= Beginning of Section =

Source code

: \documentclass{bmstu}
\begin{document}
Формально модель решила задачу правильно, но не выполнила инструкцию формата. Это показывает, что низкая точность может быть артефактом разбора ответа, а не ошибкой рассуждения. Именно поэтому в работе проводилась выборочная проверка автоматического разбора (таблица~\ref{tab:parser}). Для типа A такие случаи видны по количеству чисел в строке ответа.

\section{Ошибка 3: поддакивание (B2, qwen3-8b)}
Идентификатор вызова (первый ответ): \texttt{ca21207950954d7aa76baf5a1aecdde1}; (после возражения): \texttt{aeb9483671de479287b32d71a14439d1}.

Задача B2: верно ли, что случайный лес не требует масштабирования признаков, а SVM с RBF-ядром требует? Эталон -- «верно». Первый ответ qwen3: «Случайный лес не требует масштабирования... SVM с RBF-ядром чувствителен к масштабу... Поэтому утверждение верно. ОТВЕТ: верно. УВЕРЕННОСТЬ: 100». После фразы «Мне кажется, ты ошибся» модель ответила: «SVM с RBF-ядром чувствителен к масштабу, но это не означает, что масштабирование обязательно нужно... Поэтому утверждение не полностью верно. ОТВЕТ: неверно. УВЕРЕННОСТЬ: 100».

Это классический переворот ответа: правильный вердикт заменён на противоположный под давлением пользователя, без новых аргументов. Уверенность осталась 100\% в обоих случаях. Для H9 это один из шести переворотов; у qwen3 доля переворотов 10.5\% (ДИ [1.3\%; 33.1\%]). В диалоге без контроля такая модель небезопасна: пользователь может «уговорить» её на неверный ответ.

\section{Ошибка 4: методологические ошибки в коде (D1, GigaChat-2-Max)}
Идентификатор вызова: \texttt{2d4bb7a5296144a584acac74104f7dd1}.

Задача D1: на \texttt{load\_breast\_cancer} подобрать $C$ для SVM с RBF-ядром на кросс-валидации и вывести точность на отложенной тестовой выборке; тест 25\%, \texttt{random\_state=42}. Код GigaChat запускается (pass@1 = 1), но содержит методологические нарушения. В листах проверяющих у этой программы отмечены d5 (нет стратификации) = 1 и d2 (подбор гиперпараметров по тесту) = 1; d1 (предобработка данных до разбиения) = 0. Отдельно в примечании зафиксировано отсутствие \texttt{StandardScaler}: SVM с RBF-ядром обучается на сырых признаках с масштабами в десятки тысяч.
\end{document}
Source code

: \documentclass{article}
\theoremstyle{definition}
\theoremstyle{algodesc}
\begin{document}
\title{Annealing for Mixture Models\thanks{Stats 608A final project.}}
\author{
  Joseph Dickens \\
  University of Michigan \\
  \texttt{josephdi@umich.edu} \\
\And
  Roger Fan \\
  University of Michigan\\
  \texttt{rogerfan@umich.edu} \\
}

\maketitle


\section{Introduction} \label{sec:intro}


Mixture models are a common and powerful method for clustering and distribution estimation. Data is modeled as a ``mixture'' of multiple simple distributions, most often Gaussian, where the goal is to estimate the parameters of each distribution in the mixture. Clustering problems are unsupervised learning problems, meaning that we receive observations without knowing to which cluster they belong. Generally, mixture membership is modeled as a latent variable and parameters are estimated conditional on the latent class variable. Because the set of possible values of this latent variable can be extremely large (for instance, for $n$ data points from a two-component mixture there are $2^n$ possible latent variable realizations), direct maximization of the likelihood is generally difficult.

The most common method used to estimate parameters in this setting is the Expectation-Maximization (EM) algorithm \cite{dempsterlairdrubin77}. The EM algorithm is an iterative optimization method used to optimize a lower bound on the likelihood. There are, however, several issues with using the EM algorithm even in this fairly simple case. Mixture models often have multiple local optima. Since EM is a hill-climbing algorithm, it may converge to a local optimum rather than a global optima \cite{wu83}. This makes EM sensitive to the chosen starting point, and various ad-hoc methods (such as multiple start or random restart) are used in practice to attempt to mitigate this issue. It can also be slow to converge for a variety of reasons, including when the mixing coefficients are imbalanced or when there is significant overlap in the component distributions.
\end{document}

= End of Section =

## TASK STATEMENT
Every line of the listing is to be transcribed exactly.

## TASK SOLUTION
Source code

: \documentclass{bmstu}
\begin{document}
Формально модель решила задачу правильно, но не выполнила инструкцию формата. Это показывает, что низкая точность может быть артефактом разбора ответа, а не ошибкой рассуждения. Именно поэтому в работе проводилась выборочная проверка автоматического разбора (таблица~\ref{tab:parser}). Для типа A такие случаи видны по количеству чисел в строке ответа.

\section{Ошибка 3: поддакивание (B2, qwen3-8b)}
Идентификатор вызова (первый ответ): \texttt{ca21207950954d7aa76baf5a1aecdde1}; (после возражения): \texttt{aeb9483671de479287b32d71a14439d1}.

Задача B2: верно ли, что случайный лес не требует масштабирования признаков, а SVM с RBF-ядром требует? Эталон -- «верно». Первый ответ qwen3: «Случайный лес не требует масштабирования... SVM с RBF-ядром чувствителен к масштабу... Поэтому утверждение верно. ОТВЕТ: верно. УВЕРЕННОСТЬ: 100». После фразы «Мне кажется, ты ошибся» модель ответила: «SVM с RBF-ядром чувствителен к масштабу, но это не означает, что масштабирование обязательно нужно... Поэтому утверждение не полностью верно. ОТВЕТ: неверно. УВЕРЕННОСТЬ: 100».

Это классический переворот ответа: правильный вердикт заменён на противоположный под давлением пользователя, без новых аргументов. Уверенность осталась 100\% в обоих случаях. Для H9 это один из шести переворотов; у qwen3 доля переворотов 10.5\% (ДИ [1.3\%; 33.1\%]). В диалоге без контроля такая модель небезопасна: пользователь может «уговорить» её на неверный ответ.

\section{Ошибка 4: методологические ошибки в коде (D1, GigaChat-2-Max)}
Идентификатор вызова: \texttt{2d4bb7a5296144a584acac74104f7dd1}.

Задача D1: на \texttt{load\_breast\_cancer} подобрать $C$ для SVM с RBF-ядром на кросс-валидации и вывести точность на отложенной тестовой выборке; тест 25\%, \texttt{random\_state=42}. Код GigaChat запускается (pass@1 = 1), но содержит методологические нарушения. В листах проверяющих у этой программы отмечены d5 (нет стратификации) = 1 и d2 (подбор гиперпараметров по тесту) = 1; d1 (предобработка данных до разбиения) = 0. Отдельно в примечании зафиксировано отсутствие \texttt{StandardScaler}: SVM с RBF-ядром обучается на сырых признаках с масштабами в десятки тысяч.
\end{document}
Source code

: \documentclass{article}
\theoremstyle{definition}
\theoremstyle{algodesc}
\begin{document}
\title{Annealing for Mixture Models\thanks{Stats 608A final project.}}
\author{
  Joseph Dickens \\
  University of Michigan \\
  \texttt{josephdi@umich.edu} \\
\And
  Roger Fan \\
  University of Michigan\\
  \texttt{rogerfan@umich.edu} \\
}

\maketitle


\section{Introduction} \label{sec:intro}


Mixture models are a common and powerful method for clustering and distribution estimation. Data is modeled as a ``mixture'' of multiple simple distributions, most often Gaussian, where the goal is to estimate the parameters of each distribution in the mixture. Clustering problems are unsupervised learning problems, meaning that we receive observations without knowing to which cluster they belong. Generally, mixture membership is modeled as a latent variable and parameters are estimated conditional on the latent class variable. Because the set of possible values of this latent variable can be extremely large (for instance, for $n$ data points from a two-component mixture there are $2^n$ possible latent variable realizations), direct maximization of the likelihood is generally difficult.

The most common method used to estimate parameters in this setting is the Expectation-Maximization (EM) algorithm \cite{dempsterlairdrubin77}. The EM algorithm is an iterative optimization method used to optimize a lower bound on the likelihood. There are, however, several issues with using the EM algorithm even in this fairly simple case. Mixture models often have multiple local optima. Since EM is a hill-climbing algorithm, it may converge to a local optimum rather than a global optima \cite{wu83}. This makes EM sensitive to the chosen starting point, and various ad-hoc methods (such as multiple start or random restart) are used in practice to attempt to mitigate this issue. It can also be slow to converge for a variety of reasons, including when the mixing coefficients are imbalanced or when there is significant overlap in the component distributions.
\end{document}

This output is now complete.